Consumers are still cuckoo for coconuts—as seen with recent rollouts from both Dial and Suave. Dial’s Coconut Water Body Wash features a “clean-hydrating formula” with real coconut water, said the company. The rich lather provides a double benefit to skin: it hydrates, providing essential moisture and nutrients; as well as rinsing clean with no filmy residue. Suave Naturals’ Creamy Tropical Coconut Moisturizing Body Wash, now with a new packaging look, is infused with coconut extract and skin-conditioning vitamin E.
“As far as skin care is concerned, oil cleansers and milk cleansers are coming back,” noted Lexie Masterson, founder of independent brand Clairvoyant Beauty, Kinderhook, NY. “Women are tired of cleansers that strip their skin and cause over-drying. Oil and milk cleansers are gentle and extremely effective.”
At Clairvoyant Beauty, the latest addition in personal cleansers is the Milk & Honey Collection.
“Milk and honey seem to be on peoples’ minds. They are very effective ingredients: milk has protein and lactic acid, which is an exfoliant. Honey is deeply moisturizing and is a humectant. Maybe it reminds people of home,” she told Happi.
Full Clean Ahead
Market research firm Mintel anticipates that the soap, bath and shower market has been “mostly untouched” by the recession. Therefore, it expects that strong, steady growth will continue, with the market growing by about 2-3% annually, achieving total sales of $5.8 billion in 2017.

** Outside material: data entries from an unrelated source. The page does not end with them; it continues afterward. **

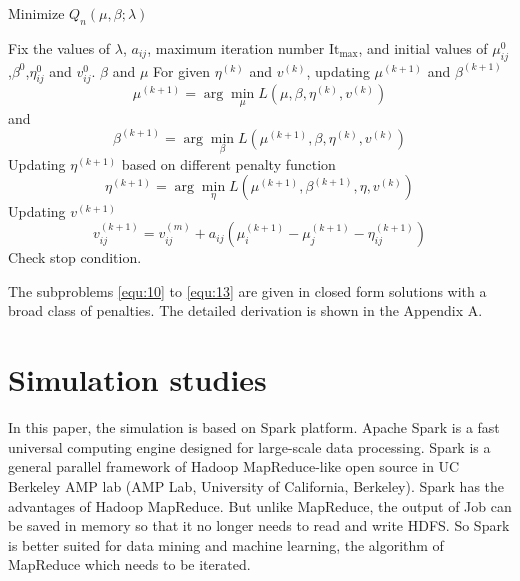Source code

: \documentclass[review]{elsarticle}
\begin{document}
 \begin{algorithm}[H]
 	\caption{Minimize $Q_n(\mu,\beta;\lambda)$}
 	\label{alg:2}
 	\begin{algorithmic}[1]
 		\REQUIRE
 		Fix the values of $\lambda$, $a_{ij}$,  maximum iteration number $\textrm{It}_{\max}$, and initial values of  $\mu_{ij}^0$,$\beta^0$,$\eta_{ij}^0$ and $v_{ij}^0$.
 		\ENSURE $\beta$ and $\mu$
 		\STATE For given $\eta^{(k)}$ and $v^{(k)}$, updating $\mu^{(k+1)}$ and $\beta^{(k+1)}$
 		\begin{equation}\label{equ:10}
 		\mu^{(k+1)} = \arg\min_{\mu}L(\mu,\beta,\eta^{(k)},v^{(k)})
 		\end{equation}
 		and
 		\begin{equation}\label{equ:11}
 		\beta^{(k+1)} = \arg\min_{\beta}L(\mu^{(k+1)},\beta,\eta^{(k)},v^{(k)})
 		\end{equation}
 		\STATE Updating $\eta^{(k+1)}$ based on different penalty function
 		\begin{equation}\label{equ:12}
 		\eta^{(k+1)} = \arg\min_{\eta}L(\mu^{(k+1)},\beta^{(k+1)},\eta,v^{(k)})
 		\end{equation}
 		\STATE Updating $v^{(k+1)}$
 		\begin{equation}\label{equ:13}
 		v_{ij}^{(k+1)}=v_{ij}^{(m)} + a_{ij}(\mu_i^{(k+1)}-\mu_j^{(k+1)}-\eta_{ij}^{(k+1)})
 		\end{equation}
 		\STATE Check stop condition.
 		\ENDFOR
 	\end{algorithmic}
 \end{algorithm}
The subproblems \ref{equ:10} to \ref{equ:13} are given in closed form solutions with a broad class of penalties. 
The detailed derivation is shown in the Appendix A.
\section{Simulation studies}\label{sec:4}
In this paper, the simulation is based on Spark platform. Apache Spark is a fast universal computing engine designed for large-scale data processing. Spark is a general parallel framework of Hadoop MapReduce-like open source in UC Berkeley AMP lab (AMP Lab, University of California, Berkeley). Spark has the advantages of Hadoop MapReduce. But unlike MapReduce, the output of Job can be saved in memory so that it no longer needs to read and write HDFS. So Spark is better suited for data mining and machine learning, the algorithm of MapReduce which needs to be iterated.
\end{document}
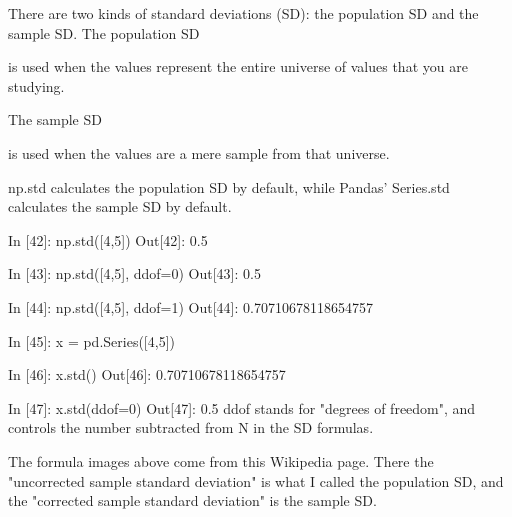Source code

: There are two kinds of standard deviations (SD): the population SD and the sample SD.
The population SD



is used when the values represent the entire universe of values that you are studying.

The sample SD



is used when the values are a mere sample from that universe.

np.std calculates the population SD by default, while Pandas' Series.std calculates the sample SD by default.

In [42]: np.std([4,5])
Out[42]: 0.5

In [43]: np.std([4,5], ddof=0)
Out[43]: 0.5

In [44]: np.std([4,5], ddof=1)
Out[44]: 0.70710678118654757

In [45]: x = pd.Series([4,5])

In [46]: x.std()
Out[46]: 0.70710678118654757

In [47]: x.std(ddof=0)
Out[47]: 0.5
ddof stands for "degrees of freedom", and controls the number subtracted from N in the SD formulas.

The formula images above come from this Wikipedia page. There the "uncorrected sample standard deviation" is what I called the population SD, and the "corrected sample standard deviation" is the sample SD.

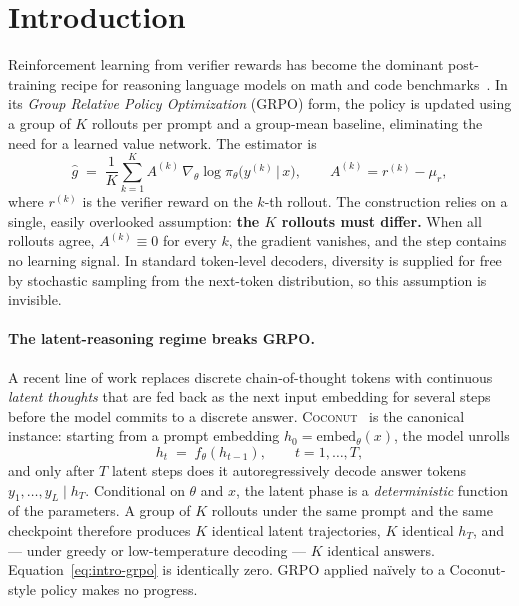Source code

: 
\section{Introduction}
\label{sec:intro}

Reinforcement learning from verifier rewards has become the dominant
post-training recipe for reasoning language models on math and code
benchmarks~\citep{shao2024deepseekmath,yu2024dapo}.  In its
\emph{Group Relative Policy Optimization} (GRPO) form, the policy is
updated using a group of $K$ rollouts per prompt and a group-mean
baseline, eliminating the need for a learned value network.  The
estimator is
\begin{equation}
\hat g \;=\; \frac{1}{K} \sum_{k=1}^{K}
  A^{(k)} \, \nabla_\theta \log \pi_\theta\!\big(y^{(k)} \,\big|\, x\big),
\qquad
A^{(k)} = r^{(k)} - \mu_r,
\label{eq:intro-grpo}
\end{equation}
where $r^{(k)}$ is the verifier reward on the $k$-th rollout.  The
construction relies on a single, easily overlooked assumption:
\textbf{the $K$ rollouts must differ.}  When all rollouts agree,
$A^{(k)} \equiv 0$ for every $k$, the gradient vanishes, and the step
contains no learning signal.  In standard token-level decoders,
diversity is supplied for free by stochastic sampling from the next-token
distribution, so this assumption is invisible.

\paragraph{The latent-reasoning regime breaks GRPO.}
A recent line of work replaces discrete chain-of-thought tokens with
continuous \emph{latent thoughts} that are fed back as the next input
embedding for several steps before the model commits to a discrete
answer.  \textsc{Coconut}~\citep{hao2024coconut} is the canonical
instance: starting from a prompt embedding $h_0 = \mathrm{embed}_\theta(x)$,
the model unrolls
\begin{equation}
h_t \;=\; f_\theta(h_{t-1}), \qquad t = 1, \dots, T,
\label{eq:intro-coconut}
\end{equation}
and only after $T$ latent steps does it autoregressively decode answer
tokens $y_1, \dots, y_L \mid h_T$.  Conditional on $\theta$ and $x$, the
latent phase is a \emph{deterministic} function of the parameters.  A
group of $K$ rollouts under the same prompt and the same checkpoint
therefore produces $K$ identical latent trajectories, $K$ identical
$h_T$, and --- under greedy or low-temperature decoding --- $K$ identical
answers.  Equation~\eqref{eq:intro-grpo} is identically zero.  GRPO
applied na\"ively to a Coconut-style policy makes no progress.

“Stayed tuned for more multi-tasking products; ones that are fine-tuning the benefits,” said Ginsburg of C.O. Bigelow.
At J&J, Fried expects lighter formulations to be in demand in personal cleansers.
“Gentle cleansing is going to continue to be an important trend in 2014, specifically surrounding how cleansing protects your skin,” she said. “Some cleansers strip skin of its natural moisture barrier. However, the truth is that tight feeling could be a sign of skin damage. Similar to how cleansing tools have rose to popularity, you will likely see much more education around proper cleansing and the way we think about it.”
A growing number of organic product offerings and products that contain organically sourced ingredients are on the horizon, predicted Helms of Caldrea. There will also be continued interest in anti-aging properties and “proactive treatment” from ingredients that help provide a healthy and youthful glow to skin.
“Essential fatty acids and the plants that contain them will be important to skin wellness and also protective antioxidant ingredients that combat the rigors of our stressful environment,” she said.
In terms of forms, bar soaps with moisturizing or exfoliating properties will continue their comeback, as “they are nicely compact, easy to carry and move around increasingly urban environments and provide a value in the fact they are a form of concentrates,” Helms observed.
Finally, Helms noted that “ingredients with sustainability stories, especially tied to the people and geographies of their origin will motivate consumer decisions.”
Mintel forecasts that US category growth will continue to be driven by consumers’ near universal usage of these products for bathing and hand-washing purposes, which are necessary in maintaining daily hygiene. Companies and brands have also been successful in capturing more consumer dollars through the integration of moisturizers, deodorizing properties and appealing scents to enhance the bathing experience.
Mintel expects that the soap, bath, and shower market will continue to grow steadily in the coming years, as consumers continue to use and need products to cleanse their skin.